Running an import-driven economy, now we face the consequences

Christian Okyere INKUM

Blessed with almost every natural resource that one can think of, Africa has an unenviable record of heavily depending on foreign goods. It has become chronic from governments to governments, and dictators who have been in power for generations have not even the slightest idea of ending it.

For decades, it has been a subject of discussion and gained enough time on our airwaves. Ideas from professionals to the street people have been shared, but all these have been in vain. Today, we face the wrathful consequences.

In this season of a health crisis, Africa is in the red zone for another potential crisis. Food-stocks are likely to run out, medical essentials are already suffering, and PPEs are already in shortage. This is an unfortunate reality for a continent with the most arable land that can feed the entire world, but it is expected as we have outsourced our stomachs to foreigners and decided that our brains must be on break from thinking how to provide basic necessities which we can easily manufacture for ourselves.

Medical staff need to get PPE, and as usual we are waiting for donations and emergency loans to purchase some (it’s heartwarming to know that Ghana is producing its own); and as for medical essentials, let me be silent about that. We know the story already.

Everyone is a victim of this pandemic, but it brings to bear how Africa has not been ready for any uncertainty – because our investment into research and development summarises our unpreparedness toward uncertainty.  I would be right to say that the leaders of almost all African countries have no plan – and even if they do, winning votes is their plan.

It’s unfortunate that our population keep increasing but we are not putting enough plans in place.

We are presented with another starting point for Africa’s development. Arguably, unlike the other parts of the world which have had to confront catastrophes like the black plague diseases, wars, Spanish flu etc. which led to massive intentional planning and development, Africa has wasted all its opportunities for massive change (probably excluding Rwanda).

However, I believe this should not pass and become business as usual.
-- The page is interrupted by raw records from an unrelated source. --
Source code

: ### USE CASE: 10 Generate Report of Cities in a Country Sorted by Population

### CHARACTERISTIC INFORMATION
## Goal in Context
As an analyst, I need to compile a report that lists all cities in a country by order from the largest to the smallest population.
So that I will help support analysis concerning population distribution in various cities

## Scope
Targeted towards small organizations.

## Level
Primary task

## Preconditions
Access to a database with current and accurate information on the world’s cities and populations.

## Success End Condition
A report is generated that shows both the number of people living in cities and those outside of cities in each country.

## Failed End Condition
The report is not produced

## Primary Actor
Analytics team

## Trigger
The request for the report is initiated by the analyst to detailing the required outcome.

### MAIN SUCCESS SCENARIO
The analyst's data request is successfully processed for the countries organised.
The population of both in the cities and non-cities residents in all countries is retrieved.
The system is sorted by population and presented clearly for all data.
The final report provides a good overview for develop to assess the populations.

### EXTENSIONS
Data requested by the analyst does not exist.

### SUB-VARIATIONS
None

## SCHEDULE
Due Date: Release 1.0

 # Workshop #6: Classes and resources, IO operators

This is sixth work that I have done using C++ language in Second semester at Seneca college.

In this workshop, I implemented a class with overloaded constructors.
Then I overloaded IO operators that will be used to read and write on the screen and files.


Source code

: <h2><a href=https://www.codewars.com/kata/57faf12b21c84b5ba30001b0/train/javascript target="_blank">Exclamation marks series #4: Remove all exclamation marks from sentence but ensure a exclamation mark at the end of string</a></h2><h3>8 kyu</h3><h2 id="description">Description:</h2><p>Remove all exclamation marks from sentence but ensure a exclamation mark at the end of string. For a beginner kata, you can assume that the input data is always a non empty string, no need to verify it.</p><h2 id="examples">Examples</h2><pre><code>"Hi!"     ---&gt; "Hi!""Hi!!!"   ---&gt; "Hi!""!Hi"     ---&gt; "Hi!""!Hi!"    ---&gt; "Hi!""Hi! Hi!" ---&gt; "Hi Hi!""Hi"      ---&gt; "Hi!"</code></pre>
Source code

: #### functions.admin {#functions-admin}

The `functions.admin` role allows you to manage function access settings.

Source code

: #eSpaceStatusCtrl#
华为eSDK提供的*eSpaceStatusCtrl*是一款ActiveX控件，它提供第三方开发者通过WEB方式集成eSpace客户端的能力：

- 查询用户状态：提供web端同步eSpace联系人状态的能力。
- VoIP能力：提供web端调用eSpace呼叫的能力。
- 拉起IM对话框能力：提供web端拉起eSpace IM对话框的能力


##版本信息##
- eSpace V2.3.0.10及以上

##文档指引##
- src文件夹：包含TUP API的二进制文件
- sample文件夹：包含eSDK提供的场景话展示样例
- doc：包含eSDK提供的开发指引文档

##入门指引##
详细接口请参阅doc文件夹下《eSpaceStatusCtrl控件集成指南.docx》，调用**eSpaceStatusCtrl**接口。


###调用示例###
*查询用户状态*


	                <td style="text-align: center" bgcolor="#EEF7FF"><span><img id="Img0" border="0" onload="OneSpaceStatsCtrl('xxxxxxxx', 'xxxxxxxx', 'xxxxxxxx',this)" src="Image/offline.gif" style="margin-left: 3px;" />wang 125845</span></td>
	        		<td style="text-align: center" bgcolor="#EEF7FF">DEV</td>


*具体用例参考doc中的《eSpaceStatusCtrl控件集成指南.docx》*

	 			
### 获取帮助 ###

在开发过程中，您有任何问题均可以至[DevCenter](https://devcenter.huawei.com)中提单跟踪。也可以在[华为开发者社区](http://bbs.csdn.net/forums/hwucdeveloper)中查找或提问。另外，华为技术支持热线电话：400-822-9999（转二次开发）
We must build on our competitive advantage, expand agricultural infrastructure; invest heavily into research and development, education, health and technology; change our political understanding and bring us to the realization that Africa is the only continent we own; and also that “The Black man is capable of managing his own affairs” – but only with the right set of leaders who will not want to visit hospitals abroad but be buried on African soil.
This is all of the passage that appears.